Para bem compreender isso, se faz necessário saber que os meios legais de processamento da despesa pública, ou seja, as etapas que o dinheiro público normalmente cumpre para realizar pagamentos são as licitações, as emissões de notas de empenhos e as liquidações (o mesmo que comprovações). Somente após essas etapas é que o valor em espécie será transferido para responsável e aí será realizado o pagamento junto ao credor. Isso tudo ocorre para que haja a devida cautela e controle para bem efetivar compras ou pagamentos de serviços. O importante a notar é que os valores devidos somente são liberados após a entrega do bem ou serviço.

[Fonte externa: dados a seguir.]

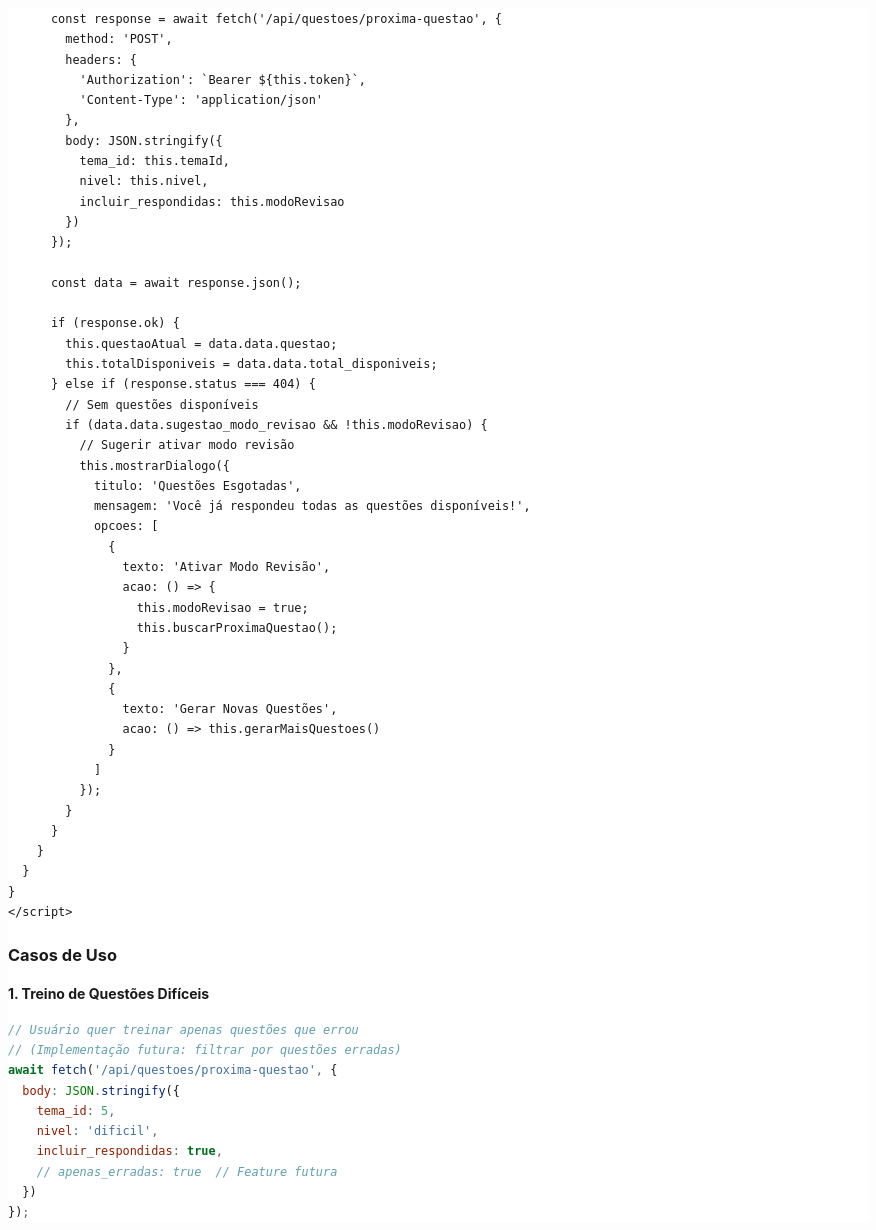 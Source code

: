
 ```vue
      const response = await fetch('/api/questoes/proxima-questao', {
        method: 'POST',
        headers: {
          'Authorization': `Bearer ${this.token}`,
          'Content-Type': 'application/json'
        },
        body: JSON.stringify({
          tema_id: this.temaId,
          nivel: this.nivel,
          incluir_respondidas: this.modoRevisao
        })
      });
      
      const data = await response.json();
      
      if (response.ok) {
        this.questaoAtual = data.data.questao;
        this.totalDisponiveis = data.data.total_disponiveis;
      } else if (response.status === 404) {
        // Sem questões disponíveis
        if (data.data.sugestao_modo_revisao && !this.modoRevisao) {
          // Sugerir ativar modo revisão
          this.mostrarDialogo({
            titulo: 'Questões Esgotadas',
            mensagem: 'Você já respondeu todas as questões disponíveis!',
            opcoes: [
              {
                texto: 'Ativar Modo Revisão',
                acao: () => {
                  this.modoRevisao = true;
                  this.buscarProximaQuestao();
                }
              },
              {
                texto: 'Gerar Novas Questões',
                acao: () => this.gerarMaisQuestoes()
              }
            ]
          });
        }
      }
    }
  }
}
</script>
```

### Casos de Uso

**1. Treino de Questões Difíceis**
```javascript
// Usuário quer treinar apenas questões que errou
// (Implementação futura: filtrar por questões erradas)
await fetch('/api/questoes/proxima-questao', {
  body: JSON.stringify({
    tema_id: 5,
    nivel: 'dificil',
    incluir_respondidas: true,
    // apenas_erradas: true  // Feature futura
  })
});
```
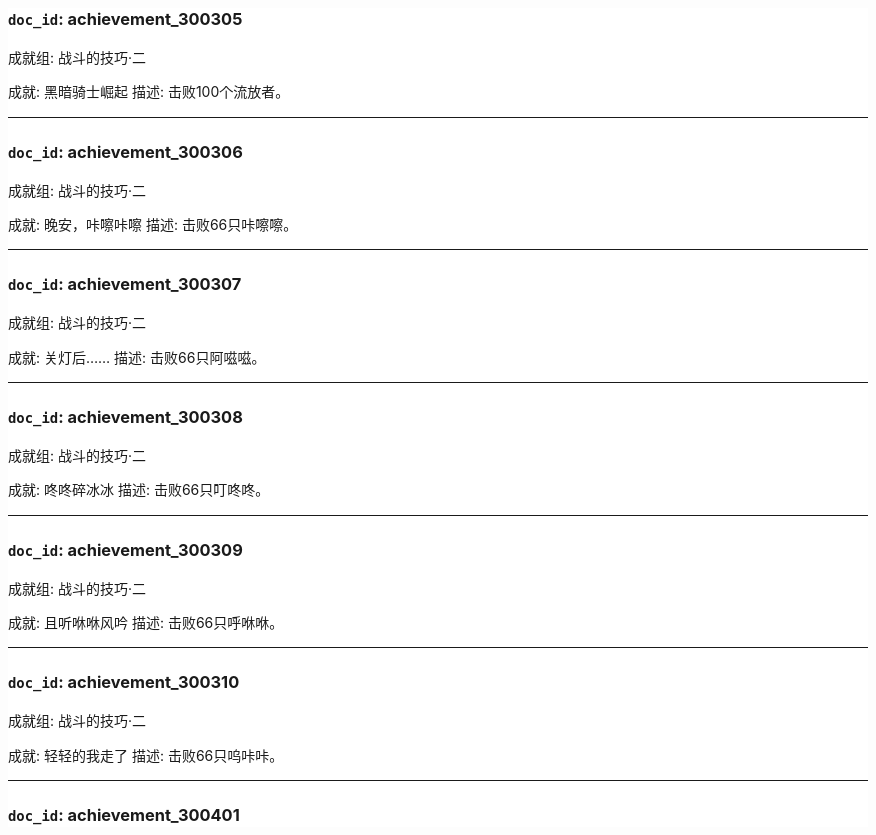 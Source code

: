 
### `doc_id`: achievement_300305

成就组: 战斗的技巧·二

成就: 黑暗骑士崛起
描述: 击败100个流放者。

---

### `doc_id`: achievement_300306

成就组: 战斗的技巧·二

成就: 晚安，咔嚓咔嚓
描述: 击败66只咔嚓嚓。

---

### `doc_id`: achievement_300307

成就组: 战斗的技巧·二

成就: 关灯后……
描述: 击败66只阿嗞嗞。

---

### `doc_id`: achievement_300308

成就组: 战斗的技巧·二

成就: 咚咚碎冰冰
描述: 击败66只叮咚咚。

---

### `doc_id`: achievement_300309

成就组: 战斗的技巧·二

成就: 且听咻咻风吟
描述: 击败66只呼咻咻。

---

### `doc_id`: achievement_300310

成就组: 战斗的技巧·二

成就: 轻轻的我走了
描述: 击败66只呜咔咔。

---

### `doc_id`: achievement_300401
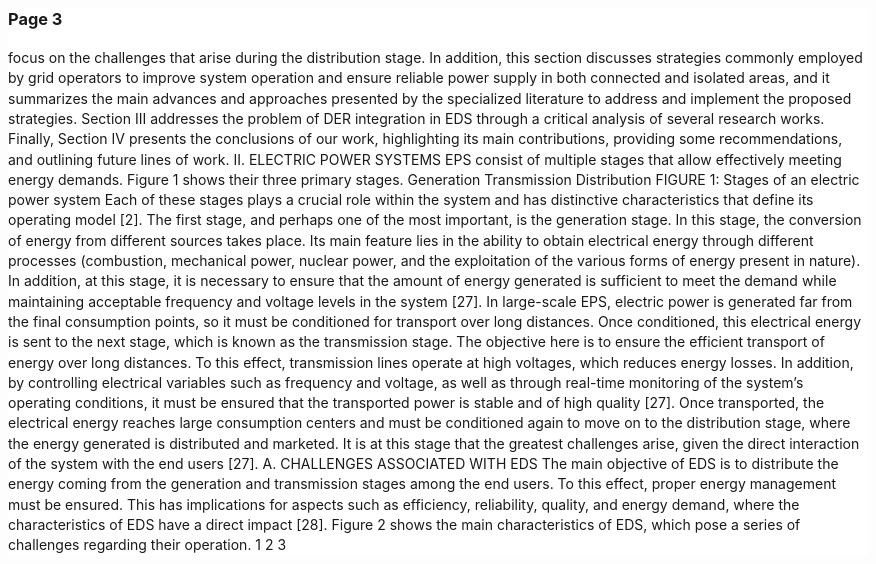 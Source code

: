 

### Page 3

focus on the challenges that arise during the distribution
stage. In addition, this section discusses strategies commonly
employed by grid operators to improve system operation and
ensure reliable power supply in both connected and isolated
areas, and it summarizes the main advances and approaches
presented by the specialized literature to address and implement the proposed strategies. Section III addresses the problem of DER integration in EDS through a critical analysis
of several research works. Finally, Section IV presents the
conclusions of our work, highlighting its main contributions,
providing some recommendations, and outlining future lines
of work.
II. ELECTRIC POWER SYSTEMS
EPS consist of multiple stages that allow effectively meeting
energy demands. Figure 1 shows their three primary stages.
Generation
Transmission
Distribution
FIGURE 1: Stages of an electric power system
Each of these stages plays a crucial role within the system
and has distinctive characteristics that define its operating
model [2]. The first stage, and perhaps one of the most important, is the generation stage. In this stage, the conversion
of energy from different sources takes place. Its main feature
lies in the ability to obtain electrical energy through different
processes (combustion, mechanical power, nuclear power,
and the exploitation of the various forms of energy present
in nature). In addition, at this stage, it is necessary to ensure
that the amount of energy generated is sufficient to meet the
demand while maintaining acceptable frequency and voltage
levels in the system [27].
In large-scale EPS, electric power is generated far from
the final consumption points, so it must be conditioned for
transport over long distances. Once conditioned, this electrical energy is sent to the next stage, which is known as
the transmission stage. The objective here is to ensure the
efficient transport of energy over long distances. To this
effect, transmission lines operate at high voltages, which
reduces energy losses. In addition, by controlling electrical
variables such as frequency and voltage, as well as through
real-time monitoring of the system’s operating conditions, it
must be ensured that the transported power is stable and of
high quality [27].
Once transported, the electrical energy reaches large consumption centers and must be conditioned again to move
on to the distribution stage, where the energy generated is
distributed and marketed. It is at this stage that the greatest
challenges arise, given the direct interaction of the system
with the end users [27].
A. CHALLENGES ASSOCIATED WITH EDS
The main objective of EDS is to distribute the energy coming
from the generation and transmission stages among the end
users. To this effect, proper energy management must be
ensured. This has implications for aspects such as efficiency,
reliability, quality, and energy demand, where the characteristics of EDS have a direct impact [28]. Figure 2 shows
the main characteristics of EDS, which pose a series of
challenges regarding their operation.
1
2
3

A diferença disso tudo pode ser ilustrada entre o desejo de um consumidor qualquer pela compra de uma geladeira e o de compra de um litro de leite. O primeiro objeto, a geladeira, permite pesquisas de preços, escolhas e, consequentemente, determinações anteriores a compra. Busca-se com tais cautelas vantagens comparativas em termos de preço e qualidade do bem. O litro de leite é comprado por outros motivos. Pesquisas de preços não são tão determinantes quanto a facilidade de acesso ou a rapidez da necessidade do consumo. Em outras palavras, escolho um bem por meio de maior precaução e acurácia e outro com base na necessidade imediata.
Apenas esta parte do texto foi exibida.